Golden rings of ripples spreading out from two dark spheres, like overlapping waves on a pond, against a starry background.
A NASA simulation of two black holes merging and sending out gravitational waves.

An AI could have proposed that prediction. Neither it nor we could have confirmed it without the instrument. That puts a speed limit on any mind pushing past what's known, however good it is: at some point the universe has to be asked, and it answers at the pace of experiments.

Inside a huge copper-colored spherical chamber lined with round ports, a technician on a lift works near a long pointed arm aimed at the center.
Inside the target chamber of the National Ignition Facility, where ideas about fusion get tested with lasers. Lawrence Livermore National Laboratory.

What we can see is already out of date

We can only judge AI's quality from the models we're allowed to use. OpenAI's own GPT-4 system card says the model "finished training in August of 2022," and the public got it in March 2023. Whatever the labs are running today, the versions we can try are behind it, and nobody outside the labs knows by how much.

The part that can be measured is climbing fast. The research group METR tracks how long a task an AI agent can finish on its own. In March 2025 it reported that this length "has been doubling approximately every 7 months for the last 6 years." Its January 2026 update found that since 2024 the doubling time has shortened to 89 days on its newer set of tasks.

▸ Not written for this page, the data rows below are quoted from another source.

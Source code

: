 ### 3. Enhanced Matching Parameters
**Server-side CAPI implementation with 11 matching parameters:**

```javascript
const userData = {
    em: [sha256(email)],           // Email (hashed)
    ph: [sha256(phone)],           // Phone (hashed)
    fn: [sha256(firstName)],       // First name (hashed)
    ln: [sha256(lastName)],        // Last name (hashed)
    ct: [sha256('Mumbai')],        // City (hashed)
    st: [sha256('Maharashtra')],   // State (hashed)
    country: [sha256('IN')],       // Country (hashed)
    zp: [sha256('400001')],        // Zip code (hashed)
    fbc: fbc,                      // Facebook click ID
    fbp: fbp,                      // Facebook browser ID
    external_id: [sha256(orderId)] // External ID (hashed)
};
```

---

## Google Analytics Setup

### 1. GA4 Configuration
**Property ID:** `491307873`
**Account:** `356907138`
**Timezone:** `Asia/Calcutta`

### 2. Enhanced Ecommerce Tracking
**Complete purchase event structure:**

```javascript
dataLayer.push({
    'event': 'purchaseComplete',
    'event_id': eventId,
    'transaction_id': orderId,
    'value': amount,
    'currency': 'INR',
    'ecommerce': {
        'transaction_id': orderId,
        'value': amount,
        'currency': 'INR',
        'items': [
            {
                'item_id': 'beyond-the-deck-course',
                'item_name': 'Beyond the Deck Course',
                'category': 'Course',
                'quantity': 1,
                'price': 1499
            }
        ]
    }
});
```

Quantity might be how quality arrives

An LLM starts from something close to the sum of what people have written down. Meta said its Llama 3 model was "pretrained on over 15T tokens," where a token is a word or a piece of one. By the critics' own description that's a remix of human thought, and a remarkably complete one.

Now run ten thousand copies of it at once, awake around the clock, each trying ideas, checking them against code and experiments, and passing on what works. That's Bostrom's collective superintelligence, and he argues the kinds don't stay separate: "the indirect reaches of these three forms of superintelligence are therefore equal." Enough speed, or enough copies, can be spent on building a better mind.

A long aisle between two rows of black supercomputer cabinets marked with bright blue angular stripes, under a blue-lit ceiling.
The Sierra supercomputer at Lawrence Livermore National Laboratory. US Department of Energy.

The stochastic parrot holds the best of human ingenuity in one place, and the most ingenious thing it lets us do may be to build something smarter than ourselves.

Back to the cartoon

In Urban's drawing a stick figure laughs that the robot can do "monkey tricks" moments before the line shoots past, and the tricks really are made of borrowed human pieces. The line doesn't have to be original to keep climbing, as long as it has enough copies and enough experiments to test what it builds. Whether it passes us as a better mind or only a much bigger one, the view from the human rung looks the same.

Quick answers

What is a stochastic parrot?

A phrase from a 2021 paper by Emily Bender, Timnit Gebru, Angelina McMillan-Major and Margaret Mitchell. It describes a language model as stitching together patterns from its training data by probability, without any reference to meaning.

What are the kinds of superintelligence?

Nick Bostrom's book Superintelligence separates a mind that does what a human can but much faster, a system made of many smaller minds working together, and a mind that's qualitatively smarter. He argues each could eventually be used to build the others.

Do people really come up with original ideas?

Less often than the stories suggest. In 1922 William Ogburn and Dorothy Thomas listed 148 discoveries and inventions made independently by more than one person, including calculus and natural selection.